The fantasy of hardware support
"Therein lies the problem - the eight hundred thousand slightly different distributions. Most people don't want to try them. They just want their computer to work, which is why XP has had such a long life."
Yup, but people who say "they want their computer to just work" and then say Windows is the way to do this gloss over that, in the Windows world (assuming enough RAM and CPU power), the XP-compatible hardware may or may not work in 7, newer systems are compatible with Windows 7 but not XP. Of course the really old ones would have 95 or 98 or 2000 drivers but no support for XP. This idea you can just stick whatever verison of Windows on whatever hardware you want and expect it to run is sheer fantasy. You can keep running the same version for ever if you want, but of course, you can do this with Linux too.

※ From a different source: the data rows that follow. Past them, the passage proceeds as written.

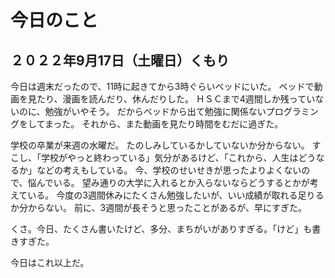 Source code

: # 今日のこと

## ２０２２年9月17日（土曜日）くもり

今日は週末だったので、11時に起きてから3時ぐらいベッドにいた。
ベッドで動画を見たり、漫画を読んだり、休んだりした。
ＨＳＣまで4週間しか残っていないのに、勉強がいやそう。
だからベッドから出て勉強に関係ないプログラミングをしてまった。
それから、また動画を見たり時間をむだに過ぎた。

学校の卒業が来週の水曜だ。
たのしみしているかしていないか分からない。
すこし、「学校がやっと終わっている」気分があるけど、「これから、人生はどうなるか」などの考えもしている。
今、学校のせいせきが思ったよりよくないので、悩んでいる。
望み通りの大学に入れるとか入らないならどうするとかが考えている。
今度の3週間休みにたくさん勉強したいが、いい成績が取れる足りるか分からない。
前に、3週間が長そうと思ったことがあるが、早にすぎた。

くさ。今日、たくさん書いたけど、多分、まちがいがありすぎる。「けど」も書きすぎた。

今日はこれ以上だ。
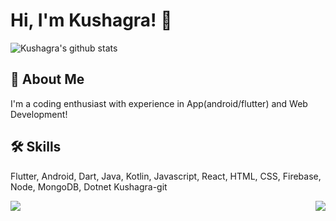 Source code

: # Hi, I'm Kushagra! 👋

![Kushagra's github stats](https://github-readme-stats.vercel.app/api?username=Kushagra-git&show_icons=true&theme=transparent&count_private=true)
## 🚀 About Me
I'm a coding enthusiast with experience in App(android/flutter) and Web Development!

<!---
## 🔗 Links
[//]: [![youtube](https://img.shields.io/badge/youtube-ff0000?style=for-the-badge&logo=youtube&logoColor=white)](https://www.youtube.com/channel/UC-1kzHtwBY8n0TY5NhYxNaw)
[![medium](https://img.shields.io/badge/medium-fff?style=for-the-badge&logo=medium&logoColor=black)](https://namanrivaan.medium.com)
[![linkedin](https://img.shields.io/badge/linkedin-0A66C2?style=for-the-badge&logo=linkedin&logoColor=white)](https://www.linkedin.com/in/rivaan-ranawat/)
[![instagram](https://img.shields.io/badge/instagram-1DA1F2?style=for-the-badge&logo=instagram&logoColor=white)](http://instagram.com/optimalcoding/)
[![portfolio](https://img.shields.io/badge/my_portfolio-000?style=for-the-badge&logo=ko-fi&logoColor=white)](http://rivaanranawat.netlify.app/)
--->

## 🛠 Skills
Flutter, Android, Dart, Java, Kotlin, Javascript, React, HTML, CSS, Firebase, Node, MongoDB, Dotnet
Kushagra-git
<div>
<a href="https://github.com/Kushagra-git/github-readme-stats">
  <img align="left" src="[https://github-readme-stats.vercel.app/api/top-langs/?username=Kushagra-git](https://github-readme-stats.vercel.app/api?username=Kushagra-git&show_icons=true&theme=transparent&count_private=true)" />
</a>
<a href="https://github.com/Kushagra-git/github-readme-stats">
  <img align="right" src="[https://github-readme-stats.vercel.app/api/top-langs/?username=Kushagra-git](https://github-readme-stats.vercel.app/api/top-langs/?username=Kushagra-git)" />
</a>
</div>
<!---
[![Top Langs](https://github-readme-stats.vercel.app/api/top-langs/?username=Kushagra-git)](https://github.com/Kushagra-git/github-readme-stats)
--->
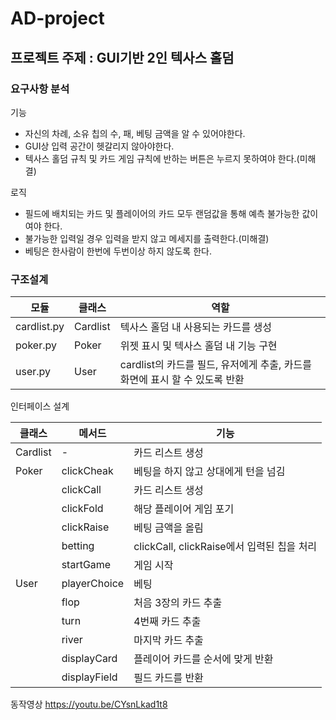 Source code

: # AD-project 


## 프로젝트 주제 : GUI기반 2인 텍사스 홀덤


### 요구사항 분석
  기능
   * 자신의 차례, 소유 칩의 수, 패, 베팅 금액을 알 수 있어야한다.
   * GUI상 입력 공간이 헷갈리지 않아야한다.
   * 텍사스 홀덤 규칙 및 카드 게임 규칙에 반하는 버튼은 누르지 못하여야 한다.(미해결)
   
   로직
   * 필드에 배치되는 카드 및 플레이어의 카드 모두 랜덤값을 통해 예측 불가능한 값이여야 한다.
   * 불가능한 입력일 경우 입력을 받지 않고 메세지를 출력한다.(미해결)
   * 베팅은 한사람이 한번에 두번이상 하지 않도록 한다.

### 구조설계

|모듈|클래스|역할|
|------|---|---|
|cardlist.py|Cardlist|텍사스 홀덤 내 사용되는 카드를 생성|
|poker.py|Poker| 위젯 표시 및 텍사스 홀덤 내 기능 구현|
|user.py|User|cardlist의 카드를 필드, 유저에게 추출, 카드를 화면에 표시 할 수 있도록 반환|  

인터페이스 설계

|클래스|메서드|기능|
|------|---|---|
|Cardlist|-|카드 리스트 생성|
|Poker|clickCheak|베팅을 하지 않고 상대에게 턴을 넘김|
||clickCall|카드 리스트 생성|
||clickFold|해당 플레이어 게임 포기|
||clickRaise|베팅 금액을 올림|
||betting|clickCall, clickRaise에서 입력된 칩을 처리|
||startGame|게임 시작|
|User|playerChoice|베팅|
||flop|처음 3장의 카드 추출|
||turn|4번째 카드 추출|
||river|마지막 카드 추출|
||displayCard|플레이어 카드를 순서에 맞게 반환|
||displayField|필드 카드를 반환|



동작영상 https://youtu.be/CYsnLkad1t8


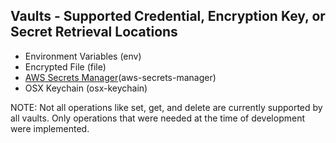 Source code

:## Vaults - Supported Credential, Encryption Key, or Secret Retrieval Locations ##

* Environment Variables (env)
* Encrypted File (file)
* [AWS Secrets Manager](SECRETS.md)(aws-secrets-manager)
* OSX Keychain (osx-keychain)

NOTE: Not all operations like set, get, and delete are currently supported by all vaults. Only operations that were needed at the time of development were implemented. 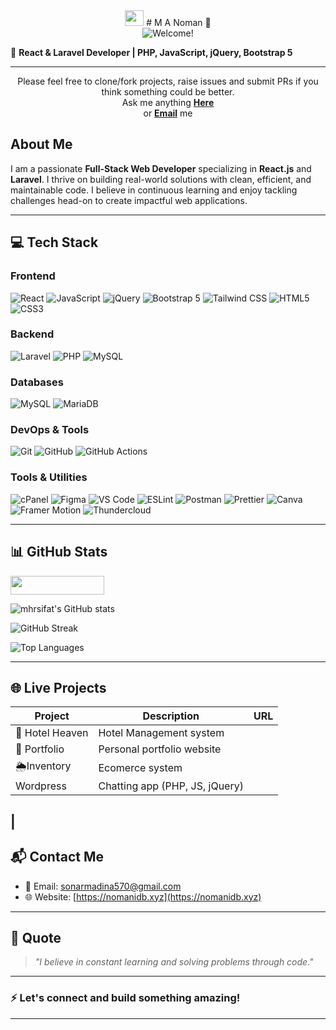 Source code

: <div align="center">
  <img src="https://user-images.githubusercontent.com/1303154/88677602-1635ba80-d120-11ea-84d8-d263ba5fc3c0.gif" width="30px" height='25px'> # M A Noman 👋
</div>

<div align="center">
  <img src="https://readme-typing-svg.herokuapp.com?color=%2328a745&size=20&multiline=true&width=515&lines=Welcome+to+M A Noman's+Github+Profile" alt="Welcome!"/>
</div>

🚀 **React & Laravel Developer | PHP, JavaScript, jQuery, Bootstrap 5**

---

<p align="center"> 
Please feel free to clone/fork projects, raise issues and submit PRs if you think something could be better. <br>
Ask me anything <a href="https://github.com/nomanidb/nomanidb/issues/new"><b>Here</b></a><br>
or <a href="mailto:sonarmadina570@gmail.com" target='_blank'><b>Email</b></a> me
</p>

## About Me

I am a passionate **Full-Stack Web Developer** specializing in **React.js** and **Laravel**. I thrive on building real-world solutions with clean, efficient, and maintainable code. I believe in continuous learning and enjoy tackling challenges head-on to create impactful web applications.

---

## 💻 Tech Stack

### Frontend
![React](https://img.shields.io/badge/React-20232A?style=for-the-badge&logo=react&logoColor=61DAFB)
![JavaScript](https://img.shields.io/badge/JavaScript-F7DF1E?style=for-the-badge&logo=javascript&logoColor=black)
![jQuery](https://img.shields.io/badge/jQuery-0769AD?style=for-the-badge&logo=jquery&logoColor=white)
![Bootstrap 5](https://img.shields.io/badge/Bootstrap-7952B3?style=for-the-badge&logo=bootstrap&logoColor=white)
![Tailwind CSS](https://img.shields.io/badge/Tailwind_CSS-06B6D4?style=for-the-badge&logo=tailwind-css&logoColor=white)
![HTML5](https://img.shields.io/badge/HTML5-E34F26?style=for-the-badge&logo=html5&logoColor=white)
![CSS3](https://img.shields.io/badge/CSS3-1572B6?style=for-the-badge&logo=css3&logoColor=white)

### Backend
![Laravel](https://img.shields.io/badge/Laravel-FC1F24?style=for-the-badge&logo=laravel&logoColor=white)
![PHP](https://img.shields.io/badge/PHP-777BB4?style=for-the-badge&logo=php&logoColor=white)
![MySQL](https://img.shields.io/badge/MySQL-4479A1?style=for-the-badge&logo=mysql&logoColor=white)

### Databases
![MySQL](https://img.shields.io/badge/MySQL-4479A1?style=for-the-badge&logo=mysql&logoColor=white)
![MariaDB](https://img.shields.io/badge/MariaDB-003545?style=for-the-badge&logo=mariadb&logoColor=white)

### DevOps & Tools
![Git](https://img.shields.io/badge/Git-F05032?style=for-the-badge&logo=git&logoColor=white)
![GitHub](https://img.shields.io/badge/GitHub-181717?style=for-the-badge&logo=github&logoColor=white)
![GitHub Actions](https://img.shields.io/badge/GitHub_Actions-2088FF?style=for-the-badge&logo=github-actions&logoColor=white)

### Tools & Utilities
![cPanel](https://img.shields.io/badge/cPanel-FB6C2C?style=for-the-badge&logo=cpanel&logoColor=white)
![Figma](https://img.shields.io/badge/Figma-F24E1E?style=for-the-badge&logo=figma&logoColor=white)
![VS Code](https://img.shields.io/badge/VS_Code-007ACC?style=for-the-badge&logo=visual-studio-code&logoColor=white)
![ESLint](https://img.shields.io/badge/ESLint-4B32C3?style=for-the-badge&logo=eslint&logoColor=white)
![Postman](https://img.shields.io/badge/Postman-FF6C37?style=for-the-badge&logo=postman&logoColor=white)
![Prettier](https://img.shields.io/badge/Prettier-F7B93E?style=for-the-badge&logo=prettier&logoColor=black)
![Canva](https://img.shields.io/badge/Canva-00C4CC?style=for-the-badge&logo=canva&logoColor=white)
![Framer Motion](https://img.shields.io/badge/Framer_Motion-0055FF?style=for-the-badge&logo=framer&logoColor=white)
![Thundercloud](https://img.shields.io/badge/Thundercloud-0080FF?style=for-the-badge&logo=cloudflare&logoColor=white)

---

## 📊 GitHub Stats
<img src="https://komarev.com/ghpvc/?username=mhrsifat&label=Profile%20views&color=0e75b6&style=flat" width="150" height="30" />


![mhrsifat's GitHub stats](https://github-readme-stats.vercel.app/api?username=mhrsifat&show_icons=true&theme=react&hide_title=true)

![GitHub Streak](https://github-readme-streak-stats.herokuapp.com/?user=mhrsifat&theme=react)

![Top Languages](https://github-readme-stats.vercel.app/api/top-langs/?username=mhrsifat&layout=compact&theme=react)

---

## 🌐 Live Projects

| Project     | Description                    | URL                              |
|-------------|-------------------------------|---------------------------------|
| 🛒 Hotel Heaven | Hotel Management system   | 
| 🌟 Portfolio | Personal portfolio website    |             
| 🌦️Inventory | Ecomerce system |   |
| Wordpress    | Chatting app (PHP, JS, jQuery) |    |
|  
---

## 📬 Contact Me

- 📧 Email: [sonarmadina570@gmail.com](mailto:mhrsifat@gmail.com)
- 🌐 Website: [https://nomanidb.xyz](https://nomanidb.xyz)

---

## 📖 Quote

> *"I believe in constant learning and solving problems through code."*

---

### ⚡️ Let's connect and build something amazing!

---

Ubuntu tossing out some compatibility, I do give them a "thumbs down" for this, and just saying "you can run some other distro" is not helpful, but the fact of the matter is you DO have the choice of an up-to-date distro that supports older hardware rather than just sticking to an old distro (as happens in Windows if a newer version drops support for older hardware). BTW, I'm pretty sure Geforece 4 MX440 is now supported in 12.04 at least by NVidia's driver.
"The idea that rpm and dpkg are anything like as user-friendly as setup.exe is a joke. Truly, this year and the next hundred years will not be the year of the Linux desktop."
Yeah, it's easier. Pick the software you want to install and it installs, versus finding the exe, scanning it with a virus scanner (wait, you don't do that?!), and then persuading the installer "No, I don't want a toolbar, no I don't want this 'extra bonus software', and no I don't want you to send my E-Mail to a spammer". Then it will also be yet another thing that pops up to hassle you when there's an update, since there is no central update mechanism like a package system like rpm or dpkg have. Not running a random executable to install software takes major getting used to, but your argument against it is basically you don't like it because you aren't used to it.
Anyway... I'm a little mixed on shipping Ubuntu 12.04 to people. Unity is AWFUL, the first thing I did was install the "gnome classic" desktop --- except they call it's package "gnome-session-fallback" so if someone installs Ubuntu 12.04 out of the box, they are unlikely to figure out how to find it. (Basically, similar to Microsoft trying to shove a tablet interface down people's throats with Windows 8, Canonical tried to shove what is clearly a tablet interface down people's throats in Ubuntu 12... once you kick the tablet interface to the curb everything is quite nice however.)
I've got several people now running Ubuntu... I didn't replace *working* XP for them, but virus-shredded non-functional XP (and of course they have no recovery partition and no CD.) A surprising number of people have a "laptop" (which they call it that even if it runs far to hot to ever put on a lap), they use it to do junk on facebook, play facebook games, watch streaming videos, and watch downloaded videos. Seriously, that's it. They have enjoyed having their machines run faster than they were before even when clean, having only *one* thing hassle about updates, and not getting viruses so frequently (I assume from porn sites, but maybe misclicking on free video sites.) They don't miss a thing from not running XP, and these systems would run 7 VERY poorly.